Amazing Miele Recipes


In today’s recipe roundup we have a collection of tasty meals from home appliance manufacture Miele.

A delicious French Onion Soup followed by a classic Ratatouille main and a scrumptious Stuffed Pompadour Apples desert ideal for a romantic night in.

Don’t forget to visit our Cooking Appliances section where you’ll find a range of top-end products from Miele such as the Miele DG 1600 Built-in Steam Oven that comes with a discreet display plus integrated sensors for quick and easy use.

And now for the recipes!

French Onion Soup


  • 750g large onions
  • 20g butter, cut into pats
  • 250ml vegetable stock
  • white wine
  • pepper
  • paprika powder
  • 2 tablespoons parsley, chopped


1. Peel and finely slice the onions and place in a covered cooking tray for the Steam Oven. Dot with pats of butter and cook.

2. Meanwhile, bring the vegetable stock to the boil on the hob. Add the onions to the stock and season with white wine, pepper and paprika powder.
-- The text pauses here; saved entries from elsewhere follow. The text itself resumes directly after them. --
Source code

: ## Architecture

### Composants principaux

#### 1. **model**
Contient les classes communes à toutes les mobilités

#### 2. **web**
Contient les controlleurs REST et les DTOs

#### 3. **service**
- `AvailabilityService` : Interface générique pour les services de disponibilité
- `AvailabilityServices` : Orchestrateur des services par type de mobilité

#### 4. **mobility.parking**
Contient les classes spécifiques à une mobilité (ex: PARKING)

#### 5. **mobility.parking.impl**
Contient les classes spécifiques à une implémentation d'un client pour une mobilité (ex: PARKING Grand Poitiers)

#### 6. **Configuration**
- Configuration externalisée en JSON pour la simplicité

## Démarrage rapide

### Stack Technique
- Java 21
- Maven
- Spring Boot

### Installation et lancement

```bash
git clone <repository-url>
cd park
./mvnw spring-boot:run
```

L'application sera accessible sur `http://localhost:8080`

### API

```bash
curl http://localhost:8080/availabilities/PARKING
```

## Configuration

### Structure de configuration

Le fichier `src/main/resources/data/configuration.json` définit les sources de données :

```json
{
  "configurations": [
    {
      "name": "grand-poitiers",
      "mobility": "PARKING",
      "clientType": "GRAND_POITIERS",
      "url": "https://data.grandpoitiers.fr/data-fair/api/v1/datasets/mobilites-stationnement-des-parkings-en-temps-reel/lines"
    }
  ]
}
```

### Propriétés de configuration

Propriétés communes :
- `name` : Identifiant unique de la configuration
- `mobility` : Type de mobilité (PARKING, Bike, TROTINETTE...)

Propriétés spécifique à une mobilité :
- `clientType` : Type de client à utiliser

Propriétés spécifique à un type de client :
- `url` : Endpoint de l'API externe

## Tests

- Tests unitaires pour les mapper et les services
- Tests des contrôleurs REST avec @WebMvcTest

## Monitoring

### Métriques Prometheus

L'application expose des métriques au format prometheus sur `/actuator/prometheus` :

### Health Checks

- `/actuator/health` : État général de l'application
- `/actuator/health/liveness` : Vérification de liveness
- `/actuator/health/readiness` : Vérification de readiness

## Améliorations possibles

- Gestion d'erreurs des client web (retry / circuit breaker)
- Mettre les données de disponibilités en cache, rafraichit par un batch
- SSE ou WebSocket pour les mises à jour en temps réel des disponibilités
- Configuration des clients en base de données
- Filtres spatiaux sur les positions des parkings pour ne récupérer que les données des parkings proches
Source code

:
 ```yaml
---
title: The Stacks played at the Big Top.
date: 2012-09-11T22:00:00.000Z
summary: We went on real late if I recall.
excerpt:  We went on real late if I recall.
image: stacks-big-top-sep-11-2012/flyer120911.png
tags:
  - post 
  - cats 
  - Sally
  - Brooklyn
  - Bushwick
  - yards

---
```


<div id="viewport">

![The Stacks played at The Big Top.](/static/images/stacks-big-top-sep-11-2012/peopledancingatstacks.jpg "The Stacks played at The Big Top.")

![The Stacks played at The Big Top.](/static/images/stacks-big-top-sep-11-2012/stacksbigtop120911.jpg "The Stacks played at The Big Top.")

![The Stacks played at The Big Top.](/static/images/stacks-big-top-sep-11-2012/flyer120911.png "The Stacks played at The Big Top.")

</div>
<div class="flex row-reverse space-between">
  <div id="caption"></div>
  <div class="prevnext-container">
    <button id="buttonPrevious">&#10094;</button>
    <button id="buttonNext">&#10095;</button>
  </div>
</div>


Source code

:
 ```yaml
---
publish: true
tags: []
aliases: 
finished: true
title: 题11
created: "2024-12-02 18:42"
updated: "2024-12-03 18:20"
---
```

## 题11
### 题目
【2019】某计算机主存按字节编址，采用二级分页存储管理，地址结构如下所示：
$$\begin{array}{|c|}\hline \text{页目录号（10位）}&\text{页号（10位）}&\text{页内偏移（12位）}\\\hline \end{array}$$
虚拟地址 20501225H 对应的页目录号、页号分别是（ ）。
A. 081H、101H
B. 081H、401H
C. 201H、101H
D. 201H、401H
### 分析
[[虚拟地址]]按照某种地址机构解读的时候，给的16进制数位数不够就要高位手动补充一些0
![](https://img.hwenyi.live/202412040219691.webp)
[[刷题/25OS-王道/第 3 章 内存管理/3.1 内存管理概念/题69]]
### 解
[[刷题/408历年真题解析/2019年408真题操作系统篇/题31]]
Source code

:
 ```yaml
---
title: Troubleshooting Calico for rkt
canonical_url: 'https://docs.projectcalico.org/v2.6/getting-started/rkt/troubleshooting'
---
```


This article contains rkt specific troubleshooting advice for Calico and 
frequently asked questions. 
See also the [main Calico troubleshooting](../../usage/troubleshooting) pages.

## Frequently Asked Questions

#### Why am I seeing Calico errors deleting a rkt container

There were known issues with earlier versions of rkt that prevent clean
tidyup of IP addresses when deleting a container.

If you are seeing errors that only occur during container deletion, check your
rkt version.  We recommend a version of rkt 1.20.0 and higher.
Sprinkle with chopped parsley just before serving.



  • 3 tbsp. oil
  • 1 onion (diced)
  • 1 clove of garlic (finely diced)
  • 1 each of red
  • green and yellow peppers
  • 3 tomatoes
  • 400 g courgettes
  • 1 aubergine (approx. 300 g)
  • 1 tsp dried rosemary leaves
  • 1 tsp dried basil
  • salt
  • pepper
  • chopped chives


  1. Wash the vegetables, remove the pith and seeds and chop into bite-sized pieces. Quarter the tomatoes, cut the courgettes into ½ cm thick slices, halve the aubergine and cut this into ½ cm slices too.
  2. Preheat a roasting pan on the highest shelf, heat the oil, sweat the onions, add the garlic, vegetables, rosemary leaves and basil and stew them together.
  3. Cover and cook on the hob or in the steam oven until done.
  4. Season with salt and pepper and serve sprinkled with chopped chives.

Stuffed Pompadour Apples 


  • 60g dried cranberries
  • 30ml apple juice
  • 2 tbsp Cognac
  • 4 aromatic, sweet apples (each around 150g)
  • 1 sheet marzipan
  • 300g frozen puff pastry (thawed)
  • 1 egg
  • 1 medium egg yolk
  • 1 sachet vanilla sugar


  1. Soak the cranberries in the apple juice and Cognac. Let them swell a little, then drain thoroughly.
  2. Peel the apples. Remove the cores with an apple corer and fill with cranberries. Quarter the marzipan and wrap it around each apple.
  3. Lay the pastry sheets on top of each other and roll out into a square. Quarter this, and roll each out into another square that is large enough to be wrapped around an apple. Place an apple on each of the squares. Moisten the edge of the pastry, then pull each corner of the pastry up and press them together. Cut shapes out of the leftover pastry and place on top as decoration.
  4. Whisk the egg and yolk with the vanilla sugar. Brush the pastry with this and leave in the fridge for 1 hour. Preheat the oven. Setting: 220°C top/bottom heat.
  5. For further decoration, you can delicately cut into the apples and brush with the egg again. Place the stuffed apples on a baking tray and put this into the oven on the 2nd shelf from the bottom. After 10 minutes, reduce the temperature to 180°C, and bake the apples for a further 35–40 minutes. If the pastry browns too quickly, cover with baking paper. Serve the apples lukewarm.